Over Skype with my mum today, I caught up on the news from SIL who’s due in April. They’re totally prepped of course. We got around to talking about my own birth, and she told me things that I’d probably heard before, but this time I paid attention.

  • Mum went into hospital on her wedding anniversary, the 27th, as I was three weeks overdue, scheduled for an induction the next day.
  • Dad was staying at my granny’s and went in to see her on the scheduled date, the 28th. The hospital reception told him that she had gone into the delivery suite and to come back in the afternoon.
  • What had actually happened was, Mum woke up that day and had two breakfast options. (a) no breakfast (b) breakfast followed by an enema. She went hungry.
  • Nurse did an examination and upon saying Mum was (she can’t remember) “however many” centimetres dilated (I’m guessing about 9.75) decided Mum had to go to the delivery suite immediately. 
  • She was wheeled downstairs on a gurney, and was greeted by the cleaning lady.
  • I arrived.

It looks like I omitted some steps there, right? No, my mother didn’t have any labour, apparently. She certainly didn’t have any labour pains. I was just… there. She didn’t even get into the suite, I popped out as she was being wheeled down the corridor. She also reminded me that with my older brother, she got into a room in the emergency department in the hospital (at 1am after my granny, who drove her the forty-five minute journey because my dad was managing a night shift, banged on the door til the nurses opened up) and just about managed to slip off her Dr Scholl sandals and he arrived in the same manner. Oh yes, and thirty minutes later, she got up and went down the corridor to the payphone to call her mother’s house and announce that there was a daughter and my father should bloody well turn around and come back. In case you missed that, she walked down to call him.

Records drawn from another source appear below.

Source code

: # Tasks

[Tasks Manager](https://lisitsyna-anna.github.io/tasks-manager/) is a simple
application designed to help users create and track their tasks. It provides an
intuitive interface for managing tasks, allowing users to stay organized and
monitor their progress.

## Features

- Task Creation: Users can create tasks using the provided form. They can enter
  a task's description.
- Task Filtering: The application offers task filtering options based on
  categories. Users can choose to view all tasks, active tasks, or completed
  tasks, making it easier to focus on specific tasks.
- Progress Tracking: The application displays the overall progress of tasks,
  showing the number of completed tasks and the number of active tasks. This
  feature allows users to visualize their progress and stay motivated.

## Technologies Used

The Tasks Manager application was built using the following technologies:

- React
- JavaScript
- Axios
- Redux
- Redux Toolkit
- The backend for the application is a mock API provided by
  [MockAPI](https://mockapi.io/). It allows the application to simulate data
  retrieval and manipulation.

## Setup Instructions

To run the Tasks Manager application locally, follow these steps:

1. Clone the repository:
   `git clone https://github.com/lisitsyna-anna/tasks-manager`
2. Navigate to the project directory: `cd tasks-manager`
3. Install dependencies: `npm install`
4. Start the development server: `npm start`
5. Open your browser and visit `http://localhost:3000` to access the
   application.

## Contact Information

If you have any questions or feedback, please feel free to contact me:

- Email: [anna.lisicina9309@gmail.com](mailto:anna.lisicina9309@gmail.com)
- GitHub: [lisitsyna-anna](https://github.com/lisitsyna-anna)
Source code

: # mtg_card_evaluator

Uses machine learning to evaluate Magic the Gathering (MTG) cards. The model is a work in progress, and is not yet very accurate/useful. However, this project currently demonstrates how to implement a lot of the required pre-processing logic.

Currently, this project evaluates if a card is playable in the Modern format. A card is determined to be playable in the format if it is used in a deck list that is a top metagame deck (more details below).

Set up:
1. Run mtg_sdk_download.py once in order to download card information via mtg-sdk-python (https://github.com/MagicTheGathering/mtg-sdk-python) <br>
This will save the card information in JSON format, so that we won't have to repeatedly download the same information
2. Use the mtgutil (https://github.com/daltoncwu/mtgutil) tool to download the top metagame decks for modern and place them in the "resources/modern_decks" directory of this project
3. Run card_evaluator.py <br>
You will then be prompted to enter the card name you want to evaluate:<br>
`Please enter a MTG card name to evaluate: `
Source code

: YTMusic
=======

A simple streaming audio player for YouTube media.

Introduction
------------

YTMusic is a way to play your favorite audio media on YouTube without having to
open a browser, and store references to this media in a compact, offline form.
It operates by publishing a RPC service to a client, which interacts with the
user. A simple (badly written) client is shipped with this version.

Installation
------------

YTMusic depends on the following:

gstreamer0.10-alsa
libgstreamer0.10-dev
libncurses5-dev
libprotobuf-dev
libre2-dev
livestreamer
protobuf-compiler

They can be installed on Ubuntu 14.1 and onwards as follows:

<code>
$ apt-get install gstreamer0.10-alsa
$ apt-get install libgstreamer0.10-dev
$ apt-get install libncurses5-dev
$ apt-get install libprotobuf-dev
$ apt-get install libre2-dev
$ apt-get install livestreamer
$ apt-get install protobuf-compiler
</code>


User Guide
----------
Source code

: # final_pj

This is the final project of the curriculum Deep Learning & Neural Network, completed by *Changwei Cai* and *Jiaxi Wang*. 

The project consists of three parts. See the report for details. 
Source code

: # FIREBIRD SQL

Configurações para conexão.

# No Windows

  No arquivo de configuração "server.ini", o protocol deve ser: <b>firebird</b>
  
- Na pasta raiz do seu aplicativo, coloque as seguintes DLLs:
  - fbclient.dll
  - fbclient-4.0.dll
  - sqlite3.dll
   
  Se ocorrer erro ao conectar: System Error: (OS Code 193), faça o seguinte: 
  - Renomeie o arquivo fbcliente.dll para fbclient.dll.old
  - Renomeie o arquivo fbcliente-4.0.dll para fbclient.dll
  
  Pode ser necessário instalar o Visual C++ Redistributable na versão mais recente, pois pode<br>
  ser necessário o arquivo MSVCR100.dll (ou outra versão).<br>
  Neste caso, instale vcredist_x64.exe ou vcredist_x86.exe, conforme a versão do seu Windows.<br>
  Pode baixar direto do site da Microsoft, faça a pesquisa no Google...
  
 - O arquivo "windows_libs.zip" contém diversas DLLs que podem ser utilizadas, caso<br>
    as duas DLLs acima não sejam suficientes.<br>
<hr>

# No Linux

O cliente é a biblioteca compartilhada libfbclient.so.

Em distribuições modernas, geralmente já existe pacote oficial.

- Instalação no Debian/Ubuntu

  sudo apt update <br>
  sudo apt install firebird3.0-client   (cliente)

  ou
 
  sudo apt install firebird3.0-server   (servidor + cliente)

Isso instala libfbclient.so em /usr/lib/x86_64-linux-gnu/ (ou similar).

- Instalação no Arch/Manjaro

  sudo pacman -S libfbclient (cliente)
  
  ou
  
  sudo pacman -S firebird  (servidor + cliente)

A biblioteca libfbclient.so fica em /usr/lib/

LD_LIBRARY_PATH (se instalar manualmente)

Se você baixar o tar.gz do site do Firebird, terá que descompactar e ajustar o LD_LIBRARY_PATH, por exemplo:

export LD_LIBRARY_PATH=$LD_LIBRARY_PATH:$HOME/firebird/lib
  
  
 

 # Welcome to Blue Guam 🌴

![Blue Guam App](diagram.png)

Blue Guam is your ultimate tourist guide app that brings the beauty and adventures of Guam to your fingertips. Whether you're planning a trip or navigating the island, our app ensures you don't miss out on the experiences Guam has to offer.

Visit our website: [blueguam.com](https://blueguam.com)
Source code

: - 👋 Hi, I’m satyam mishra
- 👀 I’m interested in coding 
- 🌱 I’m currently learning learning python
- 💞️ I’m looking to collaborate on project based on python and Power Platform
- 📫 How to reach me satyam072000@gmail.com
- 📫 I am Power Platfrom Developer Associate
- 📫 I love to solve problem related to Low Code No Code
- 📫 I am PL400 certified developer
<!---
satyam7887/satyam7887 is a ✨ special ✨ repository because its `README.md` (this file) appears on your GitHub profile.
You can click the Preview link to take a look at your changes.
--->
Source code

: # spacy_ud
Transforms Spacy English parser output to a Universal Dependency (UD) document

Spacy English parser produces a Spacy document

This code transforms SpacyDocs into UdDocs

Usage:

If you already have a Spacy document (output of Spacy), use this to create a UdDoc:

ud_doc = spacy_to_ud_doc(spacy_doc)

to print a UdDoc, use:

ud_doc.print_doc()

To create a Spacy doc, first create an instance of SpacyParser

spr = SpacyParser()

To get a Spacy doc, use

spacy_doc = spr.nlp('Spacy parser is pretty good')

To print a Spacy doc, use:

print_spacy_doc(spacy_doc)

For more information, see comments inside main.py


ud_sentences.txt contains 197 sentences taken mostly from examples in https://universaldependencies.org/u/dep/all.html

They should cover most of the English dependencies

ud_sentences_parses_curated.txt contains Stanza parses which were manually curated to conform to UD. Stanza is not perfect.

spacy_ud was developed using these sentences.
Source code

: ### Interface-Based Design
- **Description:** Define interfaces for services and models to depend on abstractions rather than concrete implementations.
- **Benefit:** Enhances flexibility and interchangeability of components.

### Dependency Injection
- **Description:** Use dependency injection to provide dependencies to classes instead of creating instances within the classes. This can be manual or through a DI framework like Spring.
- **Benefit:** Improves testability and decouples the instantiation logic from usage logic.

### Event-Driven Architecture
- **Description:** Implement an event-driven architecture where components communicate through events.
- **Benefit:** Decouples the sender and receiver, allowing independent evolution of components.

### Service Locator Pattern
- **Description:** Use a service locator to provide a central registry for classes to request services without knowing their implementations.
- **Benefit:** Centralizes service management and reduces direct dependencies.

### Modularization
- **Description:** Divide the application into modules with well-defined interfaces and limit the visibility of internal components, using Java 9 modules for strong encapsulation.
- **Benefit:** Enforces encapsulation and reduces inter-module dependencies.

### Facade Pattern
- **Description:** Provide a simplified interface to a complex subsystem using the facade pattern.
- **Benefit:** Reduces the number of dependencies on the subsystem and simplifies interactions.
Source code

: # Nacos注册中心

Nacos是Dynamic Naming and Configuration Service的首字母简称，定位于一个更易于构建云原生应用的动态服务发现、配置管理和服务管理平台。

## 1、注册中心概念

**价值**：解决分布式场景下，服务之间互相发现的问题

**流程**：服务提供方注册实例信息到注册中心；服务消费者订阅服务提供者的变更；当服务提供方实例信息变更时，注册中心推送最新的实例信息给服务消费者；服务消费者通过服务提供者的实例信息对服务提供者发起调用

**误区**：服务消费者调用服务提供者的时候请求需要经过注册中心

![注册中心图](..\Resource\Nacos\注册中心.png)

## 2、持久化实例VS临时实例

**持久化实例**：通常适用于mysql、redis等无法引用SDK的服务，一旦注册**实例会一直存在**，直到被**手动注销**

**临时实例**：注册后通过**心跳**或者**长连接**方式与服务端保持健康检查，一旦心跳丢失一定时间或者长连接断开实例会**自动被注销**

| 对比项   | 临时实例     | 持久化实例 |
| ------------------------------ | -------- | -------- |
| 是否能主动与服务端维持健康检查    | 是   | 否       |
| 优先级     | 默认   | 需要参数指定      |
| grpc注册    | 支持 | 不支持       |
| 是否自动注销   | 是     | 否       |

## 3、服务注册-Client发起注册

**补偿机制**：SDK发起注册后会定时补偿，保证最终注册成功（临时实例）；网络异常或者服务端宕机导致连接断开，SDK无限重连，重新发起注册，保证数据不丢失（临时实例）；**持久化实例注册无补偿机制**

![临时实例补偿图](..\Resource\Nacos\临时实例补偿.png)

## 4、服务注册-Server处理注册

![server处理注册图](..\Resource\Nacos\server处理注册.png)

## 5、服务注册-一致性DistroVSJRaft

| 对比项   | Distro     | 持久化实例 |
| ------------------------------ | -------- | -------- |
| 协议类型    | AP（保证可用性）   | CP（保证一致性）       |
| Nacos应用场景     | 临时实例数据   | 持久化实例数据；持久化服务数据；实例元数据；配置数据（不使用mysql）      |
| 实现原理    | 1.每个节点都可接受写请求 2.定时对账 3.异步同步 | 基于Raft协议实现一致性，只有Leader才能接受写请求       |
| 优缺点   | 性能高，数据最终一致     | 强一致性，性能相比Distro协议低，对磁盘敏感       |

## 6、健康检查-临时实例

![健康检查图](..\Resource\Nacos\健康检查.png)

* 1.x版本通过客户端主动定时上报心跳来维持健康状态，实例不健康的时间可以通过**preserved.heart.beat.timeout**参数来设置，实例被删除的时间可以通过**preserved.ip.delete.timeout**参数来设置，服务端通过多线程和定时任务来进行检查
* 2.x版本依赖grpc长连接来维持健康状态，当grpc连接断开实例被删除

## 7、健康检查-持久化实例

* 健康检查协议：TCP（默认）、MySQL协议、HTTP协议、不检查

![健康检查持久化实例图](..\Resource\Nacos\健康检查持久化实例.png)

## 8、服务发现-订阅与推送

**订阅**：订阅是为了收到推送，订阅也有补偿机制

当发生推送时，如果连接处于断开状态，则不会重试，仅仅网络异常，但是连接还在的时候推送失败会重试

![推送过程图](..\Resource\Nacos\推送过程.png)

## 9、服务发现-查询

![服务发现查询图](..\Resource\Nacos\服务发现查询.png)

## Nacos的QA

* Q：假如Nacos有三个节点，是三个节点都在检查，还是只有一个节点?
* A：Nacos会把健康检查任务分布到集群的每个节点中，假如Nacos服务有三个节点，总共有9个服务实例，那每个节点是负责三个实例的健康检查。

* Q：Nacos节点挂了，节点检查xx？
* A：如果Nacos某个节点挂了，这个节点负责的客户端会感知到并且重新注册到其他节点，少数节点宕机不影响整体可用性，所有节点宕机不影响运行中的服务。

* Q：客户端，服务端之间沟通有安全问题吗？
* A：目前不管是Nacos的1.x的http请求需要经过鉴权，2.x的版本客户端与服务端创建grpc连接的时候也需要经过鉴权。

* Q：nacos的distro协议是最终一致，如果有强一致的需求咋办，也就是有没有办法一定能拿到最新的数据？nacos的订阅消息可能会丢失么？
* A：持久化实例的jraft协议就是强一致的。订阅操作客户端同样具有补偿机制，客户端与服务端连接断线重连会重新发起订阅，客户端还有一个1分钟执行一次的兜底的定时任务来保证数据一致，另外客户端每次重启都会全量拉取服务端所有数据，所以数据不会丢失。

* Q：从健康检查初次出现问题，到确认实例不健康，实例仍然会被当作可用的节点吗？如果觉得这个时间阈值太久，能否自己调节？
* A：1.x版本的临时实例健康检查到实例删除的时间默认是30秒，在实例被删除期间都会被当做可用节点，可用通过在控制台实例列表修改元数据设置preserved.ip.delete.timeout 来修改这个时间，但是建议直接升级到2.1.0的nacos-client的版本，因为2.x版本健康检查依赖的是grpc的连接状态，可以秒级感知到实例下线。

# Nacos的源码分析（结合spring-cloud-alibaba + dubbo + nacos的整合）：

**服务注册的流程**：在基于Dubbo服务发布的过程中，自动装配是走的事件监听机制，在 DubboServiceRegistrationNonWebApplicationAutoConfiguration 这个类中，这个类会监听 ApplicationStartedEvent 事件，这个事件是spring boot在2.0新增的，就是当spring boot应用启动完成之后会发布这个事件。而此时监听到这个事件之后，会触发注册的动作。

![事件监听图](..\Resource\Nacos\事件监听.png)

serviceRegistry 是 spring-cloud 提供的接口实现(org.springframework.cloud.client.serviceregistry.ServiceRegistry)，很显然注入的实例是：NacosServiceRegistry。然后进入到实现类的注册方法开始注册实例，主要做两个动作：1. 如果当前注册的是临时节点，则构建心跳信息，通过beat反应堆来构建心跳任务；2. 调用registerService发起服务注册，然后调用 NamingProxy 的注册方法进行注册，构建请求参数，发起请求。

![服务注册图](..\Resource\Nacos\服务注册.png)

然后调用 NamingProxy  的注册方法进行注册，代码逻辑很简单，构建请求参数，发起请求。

What has this led me to conclude? That I should fervently hope that in the same way that you can often expect to have the same experience of morning sickness as your mother, the birth experience also follows? That some women really do blink and ‘get a baby’? Well, yeah. I’d love to think that the first can happen, my mother seems to embody the second. But all in all it’s just made me hope to be even half as awesome as my mum. 

16 weeks

I can’t make up my mind if the first trimester of pregnancy flew by or dragged.

Here’s what I remember from these three months.

  • the moment the little cross appeared, unmistakeable and immediate, in the display window on the test
  • hellishly sore boobs
  • not being sick, hurrah!
  • wanting to tell everyone – and we did tell close friends well before the twelve week mark
  • the metallic taste
  • losing the craving for [any food] as soon as we have some in the house
  • being completely repulsed by red meat
  • stuffing myself with Marmite on toast for exactly ten days then reverting to loathing it
  • slightly regretting throwing out all my ‘fat’ clothes when we moved house as they would have been grand as maternity clothes
  • everyone saying we were ‘quick off the mark’ getting pregnant just after our wedding – I remind them I’m old
  • the delight of early scans at 6, 8 and 10 weeks – fried egg, mini human, dancing baby stage
  • unremittingly itchy back and one cracked, Sahara-level dry hand
  • getting increasingly excited about finding out if it’s a boy or a girl
  • immense gratitude to friends who are donating baby stuff
  • low level but persistent tiredness which refuses to ease off
  • the constant and loud brain ticker of I’m-pregnant-I’m-pregnant-I’m-pregnant of the early days
  • utter glee at not having to change the cat litter
  • the excitement on my parents’ face when we told them over Skype
  • the first gentle butterfly flickers – this morning

That’s just for starters. Wondering what’s coming in round two.